By reviewing the literature on children and technology and by reflecting on our own experiences at The University of Maryland, we have come to see children can have four roles in the technology design process: user, tester, informant or design partner. Each role can be appropriate depending on the context, goals, and resources of the design team.
In the role of user, children contribute to the research and development process by using technology, while adults observe, videotape, or test for skills. There are generally two reasons for researchers to ask children to take on the role of user: (1) To test a general concept that may help inform future technology developers (2) To better understand the process of learning, which may contribute to future educational practices. Children may be involved in the design process as users after the technology has been distributed widely for commercial or research purposes.
When children are involved in the design process as testers, they use prototypes of emerging technologies. The goal of this type of research is to shape new technologies before these commercial products or research projects are released. As testers, children are often observed while interacting with technology. Then the impact of the technology on children is assessed. Many times adults ask for direct feedback from children by asking them questions such as, "What did you like?", "What was boring?" or "What was too hard?" It is important to note that when children act as testers the initial brainstorming and design phase has already been completed by adults. Children do not begin their role as testers until initial prototypes have been created.
Informants make contributions at various stages of the design process. Before anything new is developed, children may be observed using technology, or asked for their feedback on paper sketches.
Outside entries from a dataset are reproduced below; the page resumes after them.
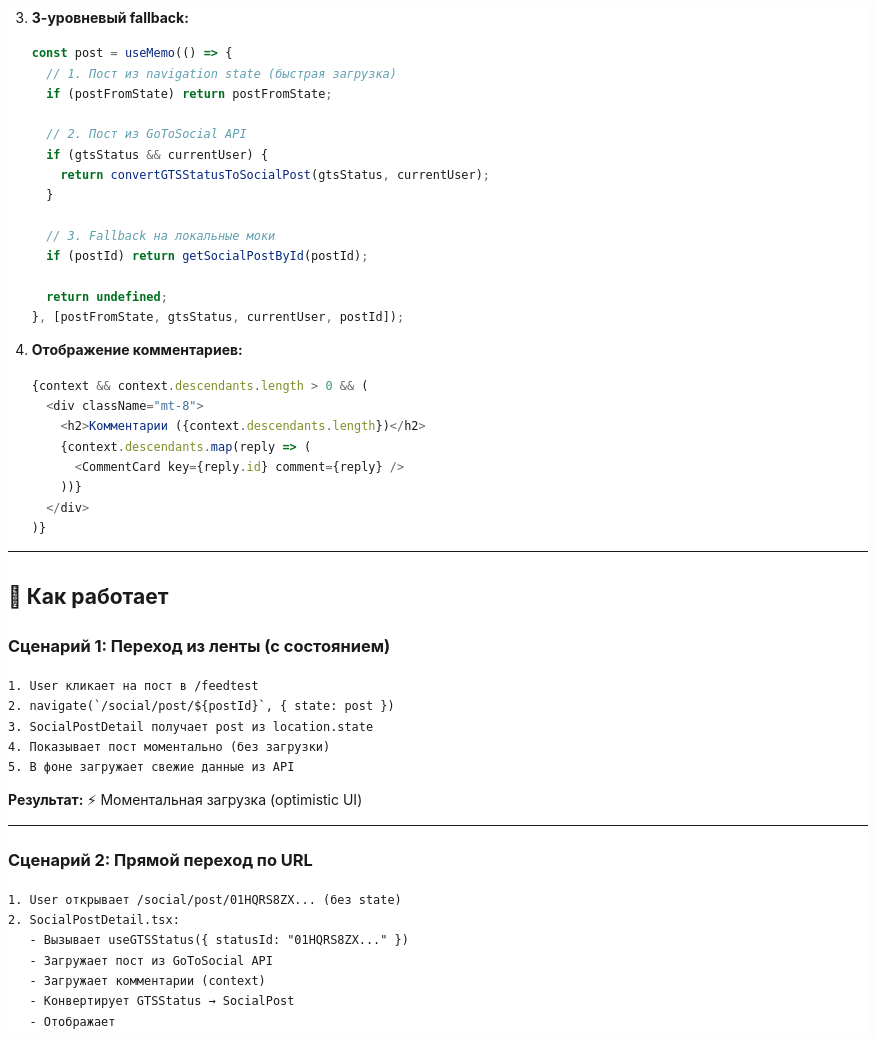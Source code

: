 3. **3-уровневый fallback:**
   ```typescript
   const post = useMemo(() => {
     // 1. Пост из navigation state (быстрая загрузка)
     if (postFromState) return postFromState;
     
     // 2. Пост из GoToSocial API
     if (gtsStatus && currentUser) {
       return convertGTSStatusToSocialPost(gtsStatus, currentUser);
     }
     
     // 3. Fallback на локальные моки
     if (postId) return getSocialPostById(postId);
     
     return undefined;
   }, [postFromState, gtsStatus, currentUser, postId]);
   ```

4. **Отображение комментариев:**
   ```typescript
   {context && context.descendants.length > 0 && (
     <div className="mt-8">
       <h2>Комментарии ({context.descendants.length})</h2>
       {context.descendants.map(reply => (
         <CommentCard key={reply.id} comment={reply} />
       ))}
     </div>
   )}
   ```

---

## 🔄 Как работает

### Сценарий 1: Переход из ленты (с состоянием)

```
1. User кликает на пост в /feedtest
2. navigate(`/social/post/${postId}`, { state: post })
3. SocialPostDetail получает post из location.state
4. Показывает пост моментально (без загрузки)
5. В фоне загружает свежие данные из API
```

**Результат:** ⚡ Моментальная загрузка (optimistic UI)

---

### Сценарий 2: Прямой переход по URL

```
1. User открывает /social/post/01HQRS8ZX... (без state)
2. SocialPostDetail.tsx:
   - Вызывает useGTSStatus({ statusId: "01HQRS8ZX..." })
   - Загружает пост из GoToSocial API
   - Загружает комментарии (context)
   - Конвертирует GTSStatus → SocialPost
   - Отображает
```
Once the technology is developed, children may again be asked to provide input. They participate in the design process when researchers feel that children could provide needed information.
The role of design partner is similar to that of an informant. However, as partners children are a part of the research and design process throughout the entire experience. Design partners are equal stakeholders in the design of new technologies. While children do not have the same specialized expertise that adults have, they have equal opportunity to contribute in any way they can to the design process. For example, adult researchers that are visual artists or educators can support the technology design process with domain specific expertise and experience. The same can be said of child researchers. They too have special experiences and viewpoints that can support the technology design process. When children act as design partners they contribute at all stages, from the initial idea to the final product.
At the Human-Computer Interaction Lab, we regularly work with children as design partners. Occasionally, we work with children as testers or informants to see if our work is acceptable and relevant to children who have not been involved in the design process and have a fresh perspective on our work.